LY395756 antagonizes the actions of DCG-IV only in insensitive slices. A, Pooled data from five insensitive slices showing the antagonist action of LY395756 (10 μm) versus depression induced by DCG-IV (100 nm). B, Pooled data showing the effect of LY395756 during the application of DCG-IV (100 nm) in insensitive (open circles; n = 11) and sensitive (filled circles; n = 5) slices. Note how it acts as an antagonist and an agonist, respectively. Note also the lack of significant difference between the effects of DCG-IV in the two types of slices. C, Concentration–response curve for the agonist effect of LY395756 in sensitive slices (filled circle; dotted line) overlaps with the bell-shaped curve of the antagonist effect of LY395756 in insensitive slices (open circles; solid line).
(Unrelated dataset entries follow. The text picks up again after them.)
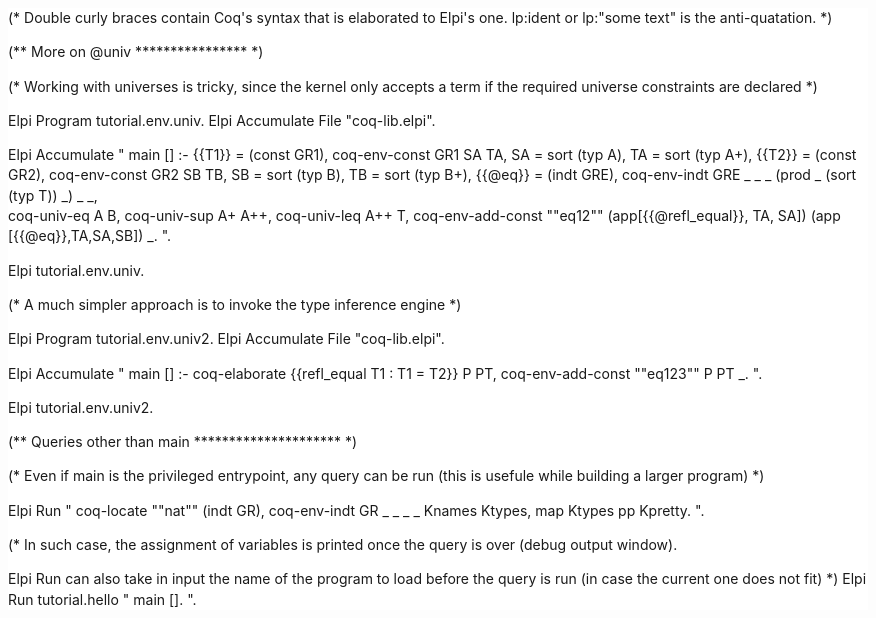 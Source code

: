 (* Double curly braces contain Coq's syntax that
   is elaborated to Elpi's one. lp:ident or lp:"some text"
   is the anti-quatation. *)

(** More on @univ **************** *)

(* Working with universes is tricky, since the kernel
   only accepts a term if the required universe constraints
   are declared *)

Elpi Program tutorial.env.univ.
Elpi Accumulate File "coq-lib.elpi".

Elpi Accumulate "
  main [] :-
    {{T1}} = (const GR1), coq-env-const GR1 SA TA, SA = sort (typ A), TA = sort (typ A+),
    {{T2}} = (const GR2), coq-env-const GR2 SB TB, SB = sort (typ B), TB = sort (typ B+),
    {{@eq}} = (indt GRE), coq-env-indt GRE _ _ _ (prod _ (sort (typ T)) _) _ _,    
    coq-univ-eq A B,
    coq-univ-sup A+ A++,
    coq-univ-leq A++ T,
    coq-env-add-const ""eq12"" (app[{{@refl_equal}}, TA, SA]) (app [{{@eq}},TA,SA,SB]) _.
".

Elpi tutorial.env.univ.

(* A much simpler approach is to invoke the type inference engine *)

Elpi Program tutorial.env.univ2.
Elpi Accumulate File "coq-lib.elpi".

Elpi Accumulate "
  main [] :-
    coq-elaborate {{refl_equal T1 : T1 = T2}} P PT,
    coq-env-add-const ""eq123"" P PT _.
".

Elpi tutorial.env.univ2.


(** Queries other than main  ********************* *)

(* Even if main is the privileged entrypoint, any
   query can be run (this is usefule while building
   a larger program) *)

Elpi Run "
  coq-locate ""nat"" (indt GR),
  coq-env-indt GR _ _ _ _ Knames Ktypes,
  map Ktypes pp Kpretty.
".

(* In such case, the assignment of variables
   is printed once the query is over (debug output window).

   Elpi Run can also take in input the name of
   the program to load before the query is run
   (in case the current one does not fit)
 *)
Elpi Run tutorial.hello " main []. ".
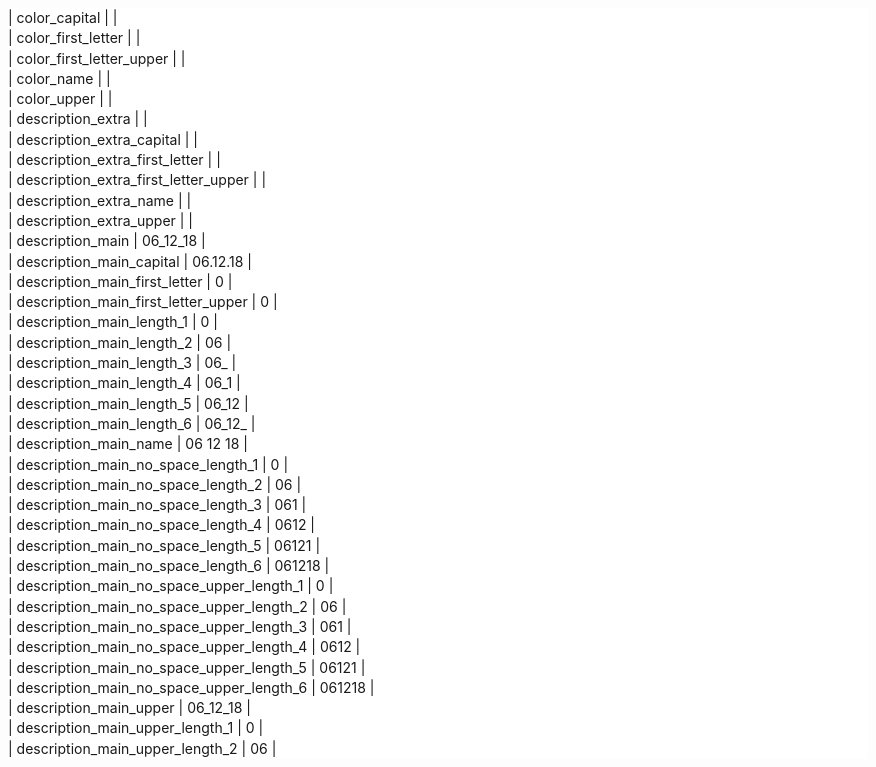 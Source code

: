 | color_capital |  |  
| color_first_letter |  |  
| color_first_letter_upper |  |  
| color_name |  |  
| color_upper |  |  
| description_extra |  |  
| description_extra_capital |  |  
| description_extra_first_letter |  |  
| description_extra_first_letter_upper |  |  
| description_extra_name |  |  
| description_extra_upper |  |  
| description_main | 06_12_18 |  
| description_main_capital | 06.12.18 |  
| description_main_first_letter | 0 |  
| description_main_first_letter_upper | 0 |  
| description_main_length_1 | 0 |  
| description_main_length_2 | 06 |  
| description_main_length_3 | 06_ |  
| description_main_length_4 | 06_1 |  
| description_main_length_5 | 06_12 |  
| description_main_length_6 | 06_12_ |  
| description_main_name | 06 12 18 |  
| description_main_no_space_length_1 | 0 |  
| description_main_no_space_length_2 | 06 |  
| description_main_no_space_length_3 | 061 |  
| description_main_no_space_length_4 | 0612 |  
| description_main_no_space_length_5 | 06121 |  
| description_main_no_space_length_6 | 061218 |  
| description_main_no_space_upper_length_1 | 0 |  
| description_main_no_space_upper_length_2 | 06 |  
| description_main_no_space_upper_length_3 | 061 |  
| description_main_no_space_upper_length_4 | 0612 |  
| description_main_no_space_upper_length_5 | 06121 |  
| description_main_no_space_upper_length_6 | 061218 |  
| description_main_upper | 06_12_18 |  
| description_main_upper_length_1 | 0 |  
| description_main_upper_length_2 | 06 |   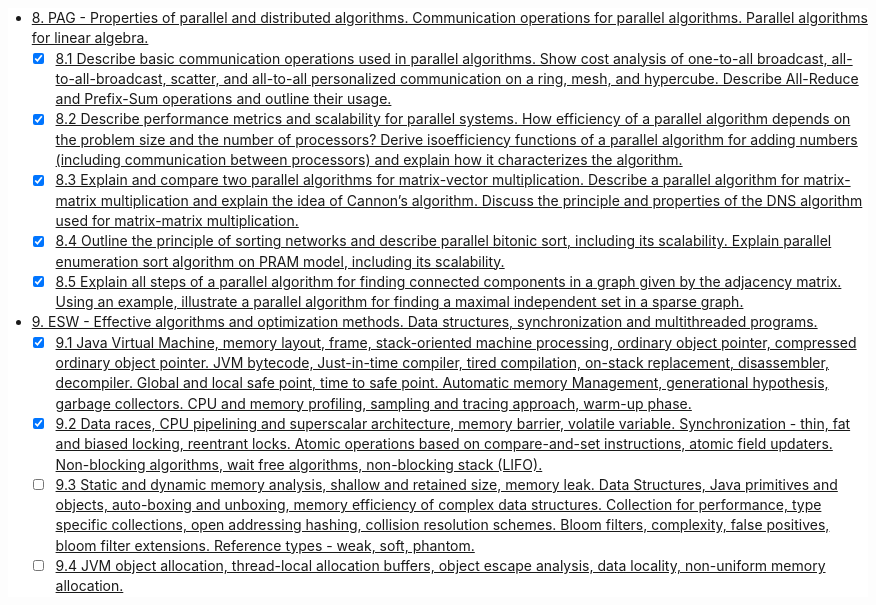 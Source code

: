  - [8. PAG - Properties of parallel and distributed algorithms. Communication operations for parallel algorithms. Parallel algorithms for linear algebra.](#8-pag---properties-of-parallel-and-distributed-algorithms-communication-operations-for-parallel-algorithms-parallel-algorithms-for-linear-algebra-be4m35pag-course-web-pages)
    - [x] [8.1 Describe basic communication operations used in parallel algorithms. Show cost analysis of one-to-all broadcast, all-to-all-broadcast, scatter, and all-to-all personalized communication on a ring, mesh, and hypercube. Describe All-Reduce and Prefix-Sum operations and outline their usage.](#81-describe-basic-communication-operations-used-in-parallel-algorithms-show-cost-analysis-of-one-to-all-broadcast-all-to-all-broadcast-scatter-and-all-to-all-personalized-communication-on-a-ring-mesh-and-hypercube-describe-all-reduce-and-prefix-sum-operations-and-outline-their-usage)
    - [x] [8.2 Describe performance metrics and scalability for parallel systems. How efficiency of a parallel algorithm depends on the problem size and the number of processors? Derive isoefficiency functions of a parallel algorithm for adding numbers (including communication between processors) and explain how it characterizes the algorithm.](#82-describe-performance-metrics-and-scalability-for-parallel-systems-how-efficiency-of-a-parallel-algorithm-depends-on-the-problem-size-and-the-number-of-processors-derive-isoefficiency-functions-of-a-parallel-algorithm-for-adding-numbers-including-communication-between-processors-and-explain-how-it-characterizes-the-algorithm)
    - [x] [8.3 Explain and compare two parallel algorithms for matrix-vector multiplication. Describe a parallel algorithm for matrix-matrix multiplication and explain the idea of Cannon’s algorithm. Discuss the principle and properties of the DNS algorithm used for matrix-matrix multiplication.](#83-explain-and-compare-two-parallel-algorithms-for-matrix-vector-multiplication-describe-a-parallel-algorithm-for-matrix-matrix-multiplication-and-explain-the-idea-of-cannons-algorithm-discuss-the-principle-and-properties-of-the-dns-algorithm-used-for-matrix-matrix-multiplication)
    - [x] [8.4 Outline the principle of sorting networks and describe parallel bitonic sort, including its scalability. Explain parallel enumeration sort algorithm on PRAM model, including its scalability.](#84-outline-the-principle-of-sorting-networks-and-describe-parallel-bitonic-sort-including-its-scalability-explain-parallel-enumeration-sort-algorithm-on-pram-model-including-its-scalability)
    - [x] [8.5 Explain all steps of a parallel algorithm for finding connected components in a graph given by the adjacency matrix. Using an example, illustrate a parallel algorithm for finding a maximal independent set in a sparse graph.](#85-explain-all-steps-of-a-parallel-algorithm-for-finding-connected-components-in-a-graph-given-by-the-adjacency-matrix-using-an-example-illustrate-a-parallel-algorithm-for-finding-a-maximal-independent-set-in-a-sparse-graph)
  - [9. ESW - Effective algorithms and optimization methods. Data structures, synchronization and multithreaded programs.](#9-esw---effective-algorithms-and-optimization-methods-data-structures-synchronization-and-multithreaded-programs)
    - [x] [9.1 Java Virtual Machine, memory layout, frame, stack-oriented machine processing, ordinary object pointer, compressed ordinary object pointer. JVM bytecode, Just-in-time compiler, tired compilation, on-stack replacement, disassembler, decompiler. Global and local safe point, time to safe point. Automatic memory Management, generational hypothesis, garbage collectors. CPU and memory profiling, sampling and tracing approach, warm-up phase.](#91-java-virtual-machine-memory-layout-frame-stack-oriented-machine-processing-ordinary-object-pointer-compressed-ordinary-object-pointer-jvm-bytecode-just-in-time-compiler-tired-compilation-on-stack-replacement-disassembler-decompiler-global-and-local-safe-point-time-to-safe-point-automatic-memory-management-generational-hypothesis-garbage-collectors-cpu-and-memory-profiling-sampling-and-tracing-approach-warm-up-phase)
    - [x] [9.2 Data races, CPU pipelining and superscalar architecture, memory barrier, volatile variable.  Synchronization - thin, fat and biased locking, reentrant locks. Atomic operations based on compare-and-set instructions, atomic field updaters. Non-blocking algorithms, wait free algorithms, non-blocking stack (LIFO).](#92-data-races-cpu-pipelining-and-superscalar-architecture-memory-barrier-volatile-variable--synchronization---thin-fat-and-biased-locking-reentrant-locks-atomic-operations-based-on-compare-and-set-instructions-atomic-field-updaters-non-blocking-algorithms-wait-free-algorithms-non-blocking-stack-lifo)
    - [ ] [9.3 Static and dynamic memory analysis, shallow and retained size, memory leak. Data Structures, Java primitives and objects, auto-boxing and unboxing, memory efficiency of complex data structures. Collection for performance, type specific collections, open addressing hashing, collision resolution schemes. Bloom filters, complexity, false positives, bloom filter extensions. Reference types - weak, soft, phantom.](#93-static-and-dynamic-memory-analysis-shallow-and-retained-size-memory-leak-data-structures-java-primitives-and-objects-auto-boxing-and-unboxing-memory-efficiency-of-complex-data-structures-collection-for-performance-type-specific-collections-open-addressing-hashing-collision-resolution-schemes-bloom-filters-complexity-false-positives-bloom-filter-extensions-reference-types---weak-soft-phantom)
    - [ ] [9.4 JVM object allocation, thread-local allocation buffers, object escape analysis, data locality, non-uniform memory allocation.](#94-jvm-object-allocation-thread-local-allocation-buffers-object-escape-analysis-data-locality-non-uniform-memory-allocation) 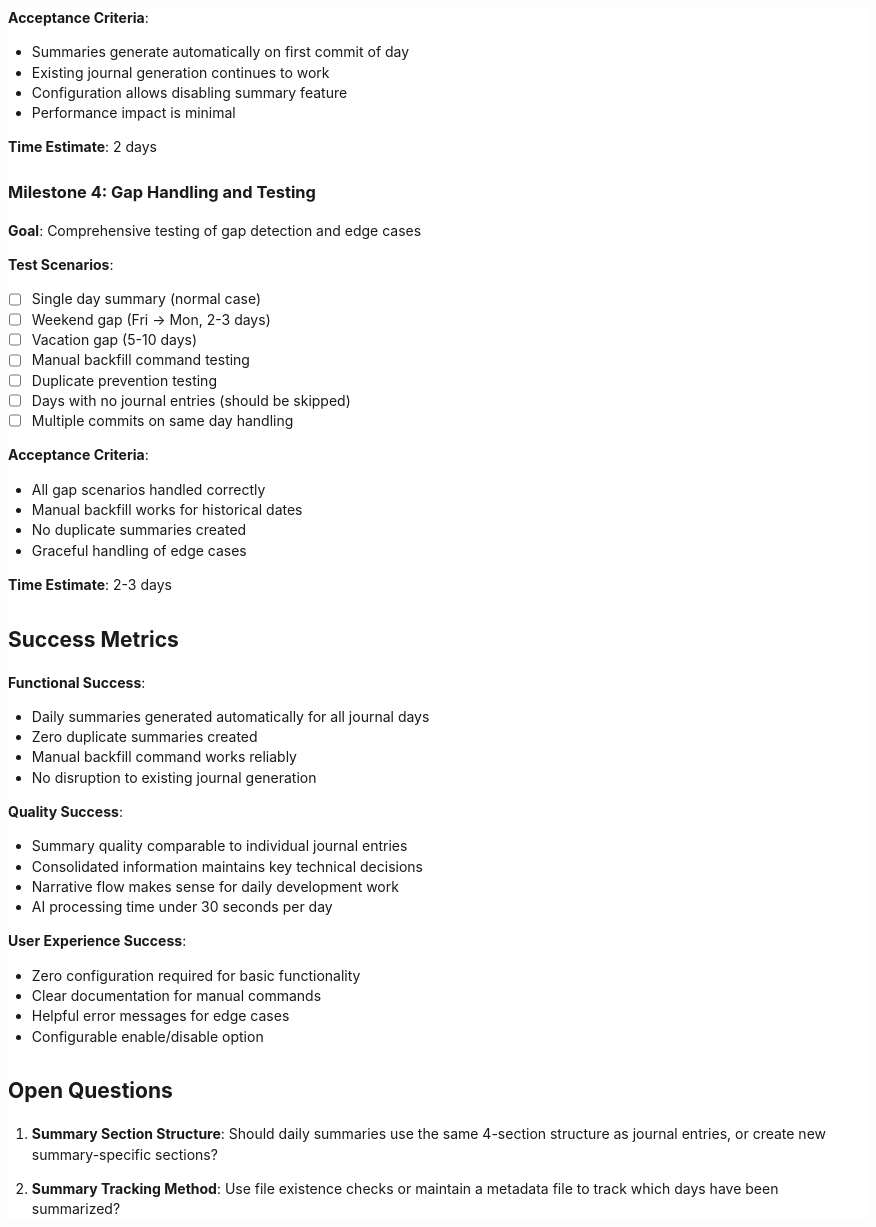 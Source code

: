 **Acceptance Criteria**:
- Summaries generate automatically on first commit of day
- Existing journal generation continues to work
- Configuration allows disabling summary feature
- Performance impact is minimal

**Time Estimate**: 2 days

### Milestone 4: Gap Handling and Testing
**Goal**: Comprehensive testing of gap detection and edge cases

**Test Scenarios**:
- [ ] Single day summary (normal case)
- [ ] Weekend gap (Fri → Mon, 2-3 days)  
- [ ] Vacation gap (5-10 days)
- [ ] Manual backfill command testing
- [ ] Duplicate prevention testing
- [ ] Days with no journal entries (should be skipped)
- [ ] Multiple commits on same day handling

**Acceptance Criteria**:
- All gap scenarios handled correctly
- Manual backfill works for historical dates
- No duplicate summaries created
- Graceful handling of edge cases

**Time Estimate**: 2-3 days

## Success Metrics

**Functional Success**:
- Daily summaries generated automatically for all journal days
- Zero duplicate summaries created
- Manual backfill command works reliably
- No disruption to existing journal generation

**Quality Success**:
- Summary quality comparable to individual journal entries
- Consolidated information maintains key technical decisions
- Narrative flow makes sense for daily development work
- AI processing time under 30 seconds per day

**User Experience Success**:
- Zero configuration required for basic functionality
- Clear documentation for manual commands
- Helpful error messages for edge cases
- Configurable enable/disable option

## Open Questions

1. **Summary Section Structure**: Should daily summaries use the same 4-section structure as journal entries, or create new summary-specific sections?

2. **Summary Tracking Method**: Use file existence checks or maintain a metadata file to track which days have been summarized?
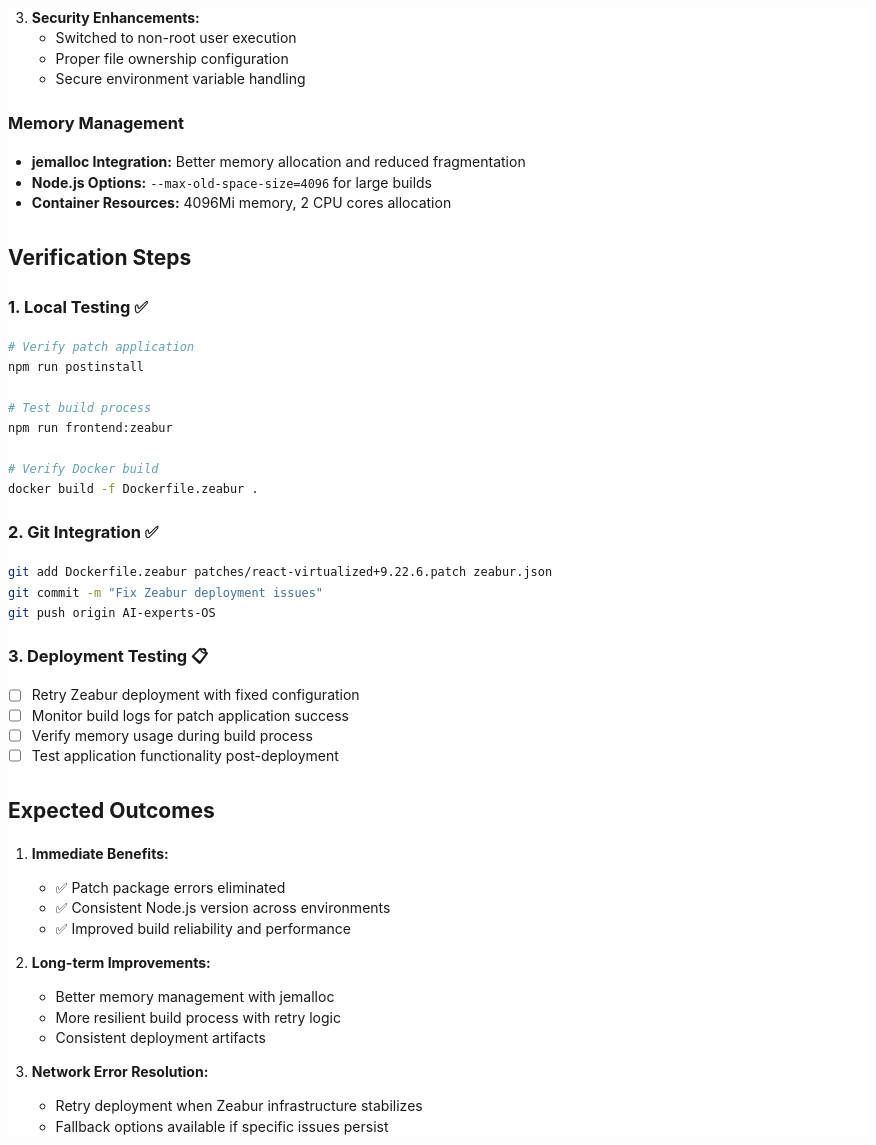 3. **Security Enhancements:**
   - Switched to non-root user execution
   - Proper file ownership configuration
   - Secure environment variable handling

### Memory Management
- **jemalloc Integration:** Better memory allocation and reduced fragmentation
- **Node.js Options:** `--max-old-space-size=4096` for large builds
- **Container Resources:** 4096Mi memory, 2 CPU cores allocation

## Verification Steps

### 1. Local Testing ✅
```bash
# Verify patch application
npm run postinstall

# Test build process
npm run frontend:zeabur

# Verify Docker build
docker build -f Dockerfile.zeabur .
```

### 2. Git Integration ✅
```bash
git add Dockerfile.zeabur patches/react-virtualized+9.22.6.patch zeabur.json
git commit -m "Fix Zeabur deployment issues"
git push origin AI-experts-OS
```

### 3. Deployment Testing 📋
- [ ] Retry Zeabur deployment with fixed configuration
- [ ] Monitor build logs for patch application success
- [ ] Verify memory usage during build process
- [ ] Test application functionality post-deployment

## Expected Outcomes

1. **Immediate Benefits:**
   - ✅ Patch package errors eliminated
   - ✅ Consistent Node.js version across environments
   - ✅ Improved build reliability and performance

2. **Long-term Improvements:**
   - Better memory management with jemalloc
   - More resilient build process with retry logic
   - Consistent deployment artifacts

3. **Network Error Resolution:**
   - Retry deployment when Zeabur infrastructure stabilizes
   - Fallback options available if specific issues persist
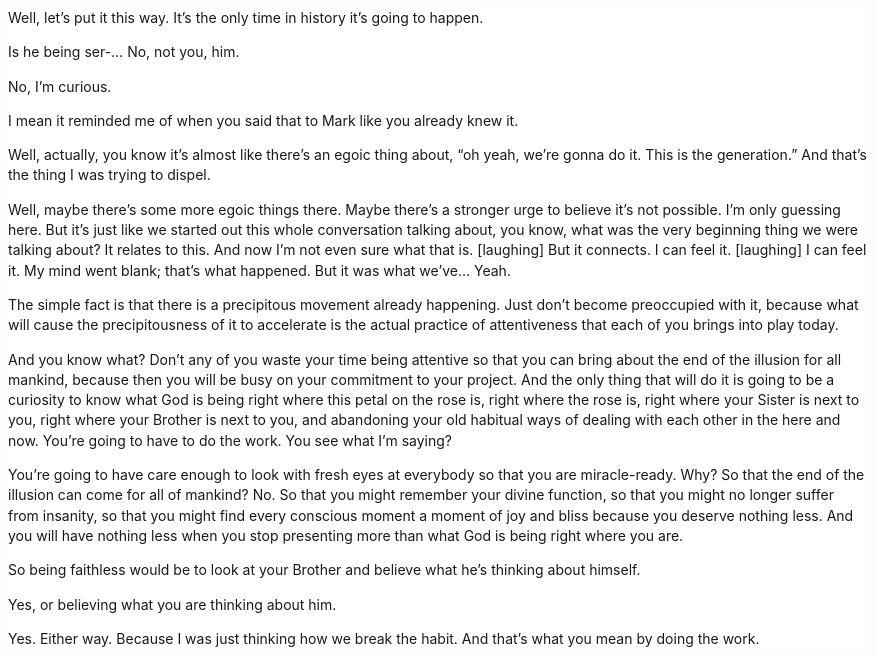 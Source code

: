 Well, let’s put it this way. It’s the only time in history it’s going to
happen.

<div markdown="1" class="well person">
Is he being ser-&hellip; No, not you, him.

No, I’m curious.

I mean it reminded me of when you said that to Mark like you already knew it.

Well, actually, you know it’s almost like there’s an egoic thing about, “oh
yeah, we’re gonna do it. This is the generation.” And that’s the thing I was
trying to dispel.

Well, maybe there’s some more egoic things there. Maybe there’s a stronger
urge to believe it’s not possible. I’m only guessing here. But it’s just like
we started out this whole conversation talking about, you know, what was the
very beginning thing we were talking about? It relates to this. And now I’m
not even sure what that is. [laughing] But it connects. I can feel it.
[laughing] I can feel it. My mind went blank; that’s what happened. But it
was what we’ve&hellip; Yeah.
</div>

The simple fact is that there is a precipitous movement already happening.
Just don’t become preoccupied with it, because what will cause the
precipitousness of it to accelerate is the actual practice of attentiveness
that each of you brings into play today.

And you know what? Don’t any of you waste your time being attentive so that
you can bring about the end of the illusion for all mankind, because then you
will be busy on your commitment to your project. And the only thing that will
do it is going to be a curiosity to know what God is being right where this
petal on the rose is, right where the rose is, right where your Sister is
next to you, right where your Brother is next to you, and abandoning your old
habitual ways of dealing with each other in the here and now. You’re going
to have to do the work. You see what I’m saying?

You’re going to have care enough to look with fresh eyes at everybody so that
you are miracle-ready. Why? So that the end of the illusion can come for all
of mankind? No. So that you might remember your divine function, so that you
might no longer suffer from insanity, so that you might find every conscious
moment a moment of joy and bliss because you deserve nothing less. And you
will have nothing less when you stop presenting more than what God is being
right where you are.

<div markdown="1" class="well person">
So being faithless would be to look at your Brother and believe what he’s
thinking about himself.
</div>

Yes, or believing what you are thinking about him.

<div markdown="1" class="well person">
Yes. Either way. Because I was just thinking how we break the habit. And
that’s what you mean by doing the work.
</div>


[^1]: Sparkly Book p10 / JCIM p5 / CIMS p11 / First Edition p4 / Second Edition p6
Each data point is the mean ± SEM of 4–10 experiments.

Figure 5.

Actions of LY395756 in group II mGluR knock-out mice. A–D, Effect of LY395756 (1–10 μm) in mGlu2 KO (A, B) and mGlu3 KO (C, D) mice (pooled data, n = 3–5). LY395756 (1–10 μm) is without effect in mGlu2 KO mice (A) but depresses the fEPSP response in mGlu3 KO mice (C). LY395756 (10 μm) also antagonizes the action of DCG-IV (300 nm) in mGlu2 KO (B) but not in mGlu3 KO (D) mice.

Figure 6.

Effects of LY395756 on substrains of Wistar rats. A, Scatter grams showing the effect of LY395756 on TAP-evoked fEPSPs in five different substrains of Wistar rats and one strain of Sprague Dawley (SD) rats. Open circles indicate an effect similar to insensitive preparations and filled circles to sensitive ones. Gray circles represent the data from Sprague Dawley rats. B, Simplified scheme of the relationship and apparent derivation of the different substrains of Wistar rats.

Figure 7.

Expression of mGlu2 and mGlu3 in tissues from knock-out mice and different substrains of Wistar rats. A, Specificity of mGlu2 and mGlu3 receptor antibodies determined by Western blots using tissue from adult hippocampal slices from two WT, two mGlu2 KO, and two mGlu3 KO mice. These antibodies were used at 1 μg/ml concentration and are selective for mGlu2 and mGlu3 proteins. The same blots were probed with anti-actin antibody (0.2 μg/ml) to ensure equal loading. B, Western blots performed using the same antibodies on a parasagittal slice (Whole) and the cortical (Cortex), hippocampal (Hippo), cerebellar (Cereb), and striatal (Striat) regions of adjacent slices from postnatal day 14 Crl:Wi sensitive and B&K:Wi insensitive rats. The sensitivity to LY395756 was verified in hippocampal slices from the same rats. C, D, Histogram of densitometric analysis of the protein expression of mGlu2 (C) and mGlu3 (D) receptors, respectively, as shown in B using NIH ImageJ. IB, Immunoblot. ***p < 0.001 compared with control (Student's t test).

Figure 8.

Behavioral studies in Crl:Wi and B&K:Wi rats. A, B, Open-field assay; C–E, elevated plus maze assay. A, Histogram showing total locomotor activity over 20 min in the open field expressed as the number of line crossings in 5 min epochs made by Crl:Wi (filled bar) and B&K:Wi (open bar) rats. B, Histograms showing greater tendency of Crl:Wi rats (filled bar) to explore the inner areas of the open-field arena. Line crossings in the inside area of the open field are normalized by expressing as a percentage of total number of line crossings in the 5 min test. C, Histograms showing that Crl:Wi (filled bar) rats spend more time in the open arms of the elevated plus maze expressed as percentage of total 5 min compared with B&K:Wi rats (open bar). D, Histograms showing that Crl:Wi rats (filled bar) make more entries into the open arm from the central area of the elevated plus maze than B&K:Wi rats (open bar). E, Histograms showing that the Crl:Wi rats (filled bar) enter the open arms of the elevated plus maze more quickly than B&K:Wi rats (open bar), expressed as the latency to the first open arm entry. F, Actions of LY395756 (10 μm) on synaptic transmission in the TAP–SLM pathway of Crl:Wi (filled circles) and B&K:Wi (open circles) rats used previously for the above behavioral assays. The sample traces are taken from one of the experiments as indicated on the graph.